Os PEDs escolheram a ONU como o fórum legitimo para discutir suas demandas em relação aos assuntos de desenvolvimento por três razões. Primeiramente, porque a Carta da ONU legitimava seus pleitos, ao reconhecer a obrigação dos Estados em garantir o desenvolvimento econômico para todos. Depois, porque os PEDs tinham maior influência no processo de decisão da AGNU, devido ao princípio de um país-um voto (e não com base em cotas, como é o caso do FMI e do Banco Mundial). E porque o trabalho intelectual das agências e programas da ONU na área do desenvolvimento incluía recomendações políticas que levavam em consideração as específicas condições históricas e econômicas dos PEDs (MURPHY, 1983, p. 62).

Esses países passariam a atuar na ONU sob a alcunha de Terceiro Mundo, um termo simbólico que buscava expressar as demandas dos PEDs no contexto da Guerra Fria e de pós-descolonização.

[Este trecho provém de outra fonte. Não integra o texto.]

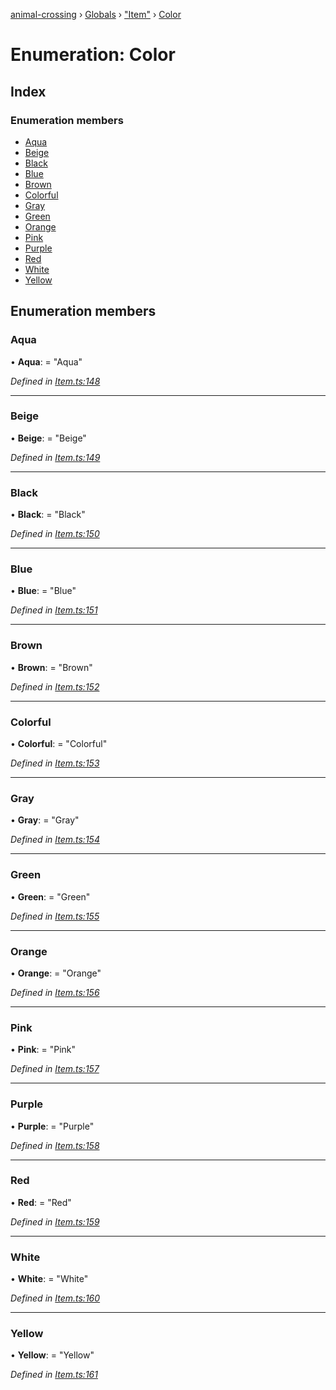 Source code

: [animal-crossing](../README.md) › [Globals](../globals.md) › ["Item"](../modules/_item_.md) › [Color](_item_.color.md)

# Enumeration: Color

## Index

### Enumeration members

* [Aqua](_item_.color.md#aqua)
* [Beige](_item_.color.md#beige)
* [Black](_item_.color.md#black)
* [Blue](_item_.color.md#blue)
* [Brown](_item_.color.md#brown)
* [Colorful](_item_.color.md#colorful)
* [Gray](_item_.color.md#gray)
* [Green](_item_.color.md#green)
* [Orange](_item_.color.md#orange)
* [Pink](_item_.color.md#pink)
* [Purple](_item_.color.md#purple)
* [Red](_item_.color.md#red)
* [White](_item_.color.md#white)
* [Yellow](_item_.color.md#yellow)

## Enumeration members

###  Aqua

• **Aqua**: = "Aqua"

*Defined in [Item.ts:148](https://github.com/Norviah/animal-crossing/blob/e8c2f7d/module/types/Item.ts#L148)*

___

###  Beige

• **Beige**: = "Beige"

*Defined in [Item.ts:149](https://github.com/Norviah/animal-crossing/blob/e8c2f7d/module/types/Item.ts#L149)*

___

###  Black

• **Black**: = "Black"

*Defined in [Item.ts:150](https://github.com/Norviah/animal-crossing/blob/e8c2f7d/module/types/Item.ts#L150)*

___

###  Blue

• **Blue**: = "Blue"

*Defined in [Item.ts:151](https://github.com/Norviah/animal-crossing/blob/e8c2f7d/module/types/Item.ts#L151)*

___

###  Brown

• **Brown**: = "Brown"

*Defined in [Item.ts:152](https://github.com/Norviah/animal-crossing/blob/e8c2f7d/module/types/Item.ts#L152)*

___

###  Colorful

• **Colorful**: = "Colorful"

*Defined in [Item.ts:153](https://github.com/Norviah/animal-crossing/blob/e8c2f7d/module/types/Item.ts#L153)*

___

###  Gray

• **Gray**: = "Gray"

*Defined in [Item.ts:154](https://github.com/Norviah/animal-crossing/blob/e8c2f7d/module/types/Item.ts#L154)*

___

###  Green

• **Green**: = "Green"

*Defined in [Item.ts:155](https://github.com/Norviah/animal-crossing/blob/e8c2f7d/module/types/Item.ts#L155)*

___

###  Orange

• **Orange**: = "Orange"

*Defined in [Item.ts:156](https://github.com/Norviah/animal-crossing/blob/e8c2f7d/module/types/Item.ts#L156)*

___

###  Pink

• **Pink**: = "Pink"

*Defined in [Item.ts:157](https://github.com/Norviah/animal-crossing/blob/e8c2f7d/module/types/Item.ts#L157)*

___

###  Purple

• **Purple**: = "Purple"

*Defined in [Item.ts:158](https://github.com/Norviah/animal-crossing/blob/e8c2f7d/module/types/Item.ts#L158)*

___

###  Red

• **Red**: = "Red"

*Defined in [Item.ts:159](https://github.com/Norviah/animal-crossing/blob/e8c2f7d/module/types/Item.ts#L159)*

___

###  White

• **White**: = "White"

*Defined in [Item.ts:160](https://github.com/Norviah/animal-crossing/blob/e8c2f7d/module/types/Item.ts#L160)*

___

###  Yellow

• **Yellow**: = "Yellow"

*Defined in [Item.ts:161](https://github.com/Norviah/animal-crossing/blob/e8c2f7d/module/types/Item.ts#L161)*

A expressão Terceiro Mundo foi cunhada pelo economista Alfred Sauvy, em um artigo à revista O Observador, em 1952, fazendo um paralelo ao Terceiro Estado francês, que consistia em um grupo heterogêneo, excluído tanto do clero quanto da nobreza, e, portanto, assim como os PEDs, apartado dos principais canais políticos e econômicos (SAUVY, 1952).

A partir da Conferência de Bandung, a expressão Terceiro Mundo ganhou um duplo significado. Expressava, primeiramente, uma lógica geopolítica diferente da Guerra Fria, que era Leste-Oeste: tratava-se da divisão Norte x Sul. O Terceiro Mundo buscava se desvencilhar da dinâmica política e econômica do Primeiro Mundo, formado pelo Ocidente (basicamente os Estados Unidos e a Europa Ocidental, enquadrados no bloco capitalista e protegidos pelo sistema de segurança coletiva da Organização do Tratado do

44 Do original: “We believe that from Bandung our great organization, the United Nations, has derived its

strength. This means in turn that Asia and Africa must play an increasing role in the conduct and destiny of the world organization” (NEHRU, 1961, p. 279 apud PRASHAD, 2009, p. 41).

Atlântico Norte – OTAN); e da dinâmica política e econômica do Segundo Mundo, formado pelas Repúblicas Soviéticas.

Em segundo lugar, o termo Terceiro Mundo era mais do que uma posição geográfica. Era o projeto político de um conjunto de países que compartilhava de uma situação histórica e econômica e social comuns e que se uniram para buscar uma inserção internacional independente da intervenção externa. Nas palavras de Prashad (2007, pp. xviii-xix), tradução nossa45): “o projeto do Terceiro Mundo (a ideologia e as instituições)

permitiu que os fracos pudessem manter um diálogo com os poderosos, e tentou responsabilizá-los por sua situação”.

Obviamente, a reação dos Estados Unidos e da Europa Ocidental ao Terceiro Mundo e à Conferência de Bandung foi hostil, negando aos países africanos e asiáticos uma posição de neutralidade na Guerra Fria e buscando medidas mais efetivas para ampliar a dependência desses países para com suas economias, fornecendo auxílio técnico e econômico46. Ao mesmo tempo, a emergência do Terceiro Mundo colocou novas

pressões sobre a ONU, trazendo para o centro de seus trabalhos de assistência técnica o embate Norte-Sul que o então Secretário-Geral Dag Hammarskjöld havia se esforçado em neutralizar.